■ **Records for the exercise**

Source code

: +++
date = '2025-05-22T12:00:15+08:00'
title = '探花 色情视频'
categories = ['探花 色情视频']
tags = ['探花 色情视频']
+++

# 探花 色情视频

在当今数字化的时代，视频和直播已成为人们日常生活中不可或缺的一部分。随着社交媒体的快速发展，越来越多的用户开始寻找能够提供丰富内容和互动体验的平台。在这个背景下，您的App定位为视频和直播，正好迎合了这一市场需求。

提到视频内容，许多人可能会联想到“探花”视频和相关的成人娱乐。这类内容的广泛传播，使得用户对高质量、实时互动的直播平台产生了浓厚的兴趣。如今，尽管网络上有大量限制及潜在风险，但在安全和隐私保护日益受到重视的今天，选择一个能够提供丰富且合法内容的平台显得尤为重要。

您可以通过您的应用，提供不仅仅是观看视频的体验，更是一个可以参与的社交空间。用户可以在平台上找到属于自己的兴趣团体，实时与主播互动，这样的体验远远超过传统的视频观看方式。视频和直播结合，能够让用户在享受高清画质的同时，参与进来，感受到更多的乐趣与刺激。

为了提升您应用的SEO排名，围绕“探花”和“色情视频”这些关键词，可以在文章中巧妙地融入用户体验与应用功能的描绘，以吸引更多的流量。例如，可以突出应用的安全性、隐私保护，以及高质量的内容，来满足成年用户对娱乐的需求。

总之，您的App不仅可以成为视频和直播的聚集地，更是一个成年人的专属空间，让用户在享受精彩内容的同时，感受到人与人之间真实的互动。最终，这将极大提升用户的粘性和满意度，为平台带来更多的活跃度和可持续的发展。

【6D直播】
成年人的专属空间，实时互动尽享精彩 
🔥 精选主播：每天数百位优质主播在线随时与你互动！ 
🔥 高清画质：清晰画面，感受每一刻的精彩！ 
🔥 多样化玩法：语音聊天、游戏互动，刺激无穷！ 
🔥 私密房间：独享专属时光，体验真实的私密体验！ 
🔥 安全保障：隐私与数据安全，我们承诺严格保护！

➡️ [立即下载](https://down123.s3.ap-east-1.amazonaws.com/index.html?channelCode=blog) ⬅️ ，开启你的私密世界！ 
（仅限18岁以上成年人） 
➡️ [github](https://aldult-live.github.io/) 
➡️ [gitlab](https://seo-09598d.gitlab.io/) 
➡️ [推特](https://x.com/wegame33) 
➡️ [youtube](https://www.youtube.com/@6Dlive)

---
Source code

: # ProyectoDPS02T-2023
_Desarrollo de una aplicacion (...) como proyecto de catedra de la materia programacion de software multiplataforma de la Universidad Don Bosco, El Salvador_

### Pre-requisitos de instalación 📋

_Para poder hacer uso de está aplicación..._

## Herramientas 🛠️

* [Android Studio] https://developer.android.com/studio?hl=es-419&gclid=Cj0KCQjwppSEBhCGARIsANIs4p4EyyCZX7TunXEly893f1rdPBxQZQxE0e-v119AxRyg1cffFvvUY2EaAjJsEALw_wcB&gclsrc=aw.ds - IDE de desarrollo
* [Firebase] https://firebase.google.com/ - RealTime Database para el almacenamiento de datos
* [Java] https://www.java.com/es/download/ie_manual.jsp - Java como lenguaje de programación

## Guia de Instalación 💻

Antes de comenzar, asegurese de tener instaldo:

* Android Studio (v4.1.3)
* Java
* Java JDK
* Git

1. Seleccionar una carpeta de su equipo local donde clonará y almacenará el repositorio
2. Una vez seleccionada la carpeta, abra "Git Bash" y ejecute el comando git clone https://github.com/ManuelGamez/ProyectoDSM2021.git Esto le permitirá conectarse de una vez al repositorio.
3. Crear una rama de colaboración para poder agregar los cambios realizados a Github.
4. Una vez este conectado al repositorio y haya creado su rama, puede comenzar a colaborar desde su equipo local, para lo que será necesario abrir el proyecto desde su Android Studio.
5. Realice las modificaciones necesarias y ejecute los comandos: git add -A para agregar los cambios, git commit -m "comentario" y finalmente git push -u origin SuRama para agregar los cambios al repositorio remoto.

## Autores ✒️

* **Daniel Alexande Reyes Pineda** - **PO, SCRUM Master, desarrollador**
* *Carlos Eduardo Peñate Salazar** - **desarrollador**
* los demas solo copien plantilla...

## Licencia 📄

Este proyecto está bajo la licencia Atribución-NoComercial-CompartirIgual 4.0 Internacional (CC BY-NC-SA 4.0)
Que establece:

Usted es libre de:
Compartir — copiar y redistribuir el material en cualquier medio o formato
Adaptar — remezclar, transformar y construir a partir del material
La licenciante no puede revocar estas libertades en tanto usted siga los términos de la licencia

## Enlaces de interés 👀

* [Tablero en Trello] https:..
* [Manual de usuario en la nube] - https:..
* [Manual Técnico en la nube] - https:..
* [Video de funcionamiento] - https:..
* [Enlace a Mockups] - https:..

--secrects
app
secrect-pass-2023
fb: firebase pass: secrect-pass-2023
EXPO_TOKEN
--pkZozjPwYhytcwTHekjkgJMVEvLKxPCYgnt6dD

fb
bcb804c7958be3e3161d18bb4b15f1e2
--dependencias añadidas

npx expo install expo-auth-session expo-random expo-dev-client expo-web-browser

■ **Exercise instructions**
The full listing above should be repeated without omission.

■ **Solution**
Source code

: +++
date = '2025-05-22T12:00:15+08:00'
title = '探花 色情视频'
categories = ['探花 色情视频']
tags = ['探花 色情视频']
+++

# 探花 色情视频

在当今数字化的时代，视频和直播已成为人们日常生活中不可或缺的一部分。随着社交媒体的快速发展，越来越多的用户开始寻找能够提供丰富内容和互动体验的平台。在这个背景下，您的App定位为视频和直播，正好迎合了这一市场需求。

提到视频内容，许多人可能会联想到“探花”视频和相关的成人娱乐。这类内容的广泛传播，使得用户对高质量、实时互动的直播平台产生了浓厚的兴趣。如今，尽管网络上有大量限制及潜在风险，但在安全和隐私保护日益受到重视的今天，选择一个能够提供丰富且合法内容的平台显得尤为重要。

您可以通过您的应用，提供不仅仅是观看视频的体验，更是一个可以参与的社交空间。用户可以在平台上找到属于自己的兴趣团体，实时与主播互动，这样的体验远远超过传统的视频观看方式。视频和直播结合，能够让用户在享受高清画质的同时，参与进来，感受到更多的乐趣与刺激。

为了提升您应用的SEO排名，围绕“探花”和“色情视频”这些关键词，可以在文章中巧妙地融入用户体验与应用功能的描绘，以吸引更多的流量。例如，可以突出应用的安全性、隐私保护，以及高质量的内容，来满足成年用户对娱乐的需求。

总之，您的App不仅可以成为视频和直播的聚集地，更是一个成年人的专属空间，让用户在享受精彩内容的同时，感受到人与人之间真实的互动。最终，这将极大提升用户的粘性和满意度，为平台带来更多的活跃度和可持续的发展。

【6D直播】
成年人的专属空间，实时互动尽享精彩 
🔥 精选主播：每天数百位优质主播在线随时与你互动！ 
🔥 高清画质：清晰画面，感受每一刻的精彩！ 
🔥 多样化玩法：语音聊天、游戏互动，刺激无穷！ 
🔥 私密房间：独享专属时光，体验真实的私密体验！ 
🔥 安全保障：隐私与数据安全，我们承诺严格保护！

➡️ [立即下载](https://down123.s3.ap-east-1.amazonaws.com/index.html?channelCode=blog) ⬅️ ，开启你的私密世界！ 
（仅限18岁以上成年人） 
➡️ [github](https://aldult-live.github.io/) 
➡️ [gitlab](https://seo-09598d.gitlab.io/) 
➡️ [推特](https://x.com/wegame33) 
➡️ [youtube](https://www.youtube.com/@6Dlive)

---
Source code

: # ProyectoDPS02T-2023
_Desarrollo de una aplicacion (...) como proyecto de catedra de la materia programacion de software multiplataforma de la Universidad Don Bosco, El Salvador_

### Pre-requisitos de instalación 📋

_Para poder hacer uso de está aplicación..._

## Herramientas 🛠️

* [Android Studio] https://developer.android.com/studio?hl=es-419&gclid=Cj0KCQjwppSEBhCGARIsANIs4p4EyyCZX7TunXEly893f1rdPBxQZQxE0e-v119AxRyg1cffFvvUY2EaAjJsEALw_wcB&gclsrc=aw.ds - IDE de desarrollo
* [Firebase] https://firebase.google.com/ - RealTime Database para el almacenamiento de datos
* [Java] https://www.java.com/es/download/ie_manual.jsp - Java como lenguaje de programación

## Guia de Instalación 💻

Antes de comenzar, asegurese de tener instaldo:

* Android Studio (v4.1.3)
* Java
* Java JDK
* Git

1. Seleccionar una carpeta de su equipo local donde clonará y almacenará el repositorio
2. Una vez seleccionada la carpeta, abra "Git Bash" y ejecute el comando git clone https://github.com/ManuelGamez/ProyectoDSM2021.git Esto le permitirá conectarse de una vez al repositorio.
3. Crear una rama de colaboración para poder agregar los cambios realizados a Github.
4. Una vez este conectado al repositorio y haya creado su rama, puede comenzar a colaborar desde su equipo local, para lo que será necesario abrir el proyecto desde su Android Studio.
5. Realice las modificaciones necesarias y ejecute los comandos: git add -A para agregar los cambios, git commit -m "comentario" y finalmente git push -u origin SuRama para agregar los cambios al repositorio remoto.

## Autores ✒️

* **Daniel Alexande Reyes Pineda** - **PO, SCRUM Master, desarrollador**
* *Carlos Eduardo Peñate Salazar** - **desarrollador**
* los demas solo copien plantilla...

## Licencia 📄

Este proyecto está bajo la licencia Atribución-NoComercial-CompartirIgual 4.0 Internacional (CC BY-NC-SA 4.0)
Que establece:

Usted es libre de:
Compartir — copiar y redistribuir el material en cualquier medio o formato
Adaptar — remezclar, transformar y construir a partir del material
La licenciante no puede revocar estas libertades en tanto usted siga los términos de la licencia

## Enlaces de interés 👀

* [Tablero en Trello] https:..
* [Manual de usuario en la nube] - https:..
* [Manual Técnico en la nube] - https:..
* [Video de funcionamiento] - https:..
* [Enlace a Mockups] - https:..

--secrects
app
secrect-pass-2023
fb: firebase pass: secrect-pass-2023
EXPO_TOKEN
--pkZozjPwYhytcwTHekjkgJMVEvLKxPCYgnt6dD

fb
bcb804c7958be3e3161d18bb4b15f1e2
--dependencias añadidas

npx expo install expo-auth-session expo-random expo-dev-client expo-web-browser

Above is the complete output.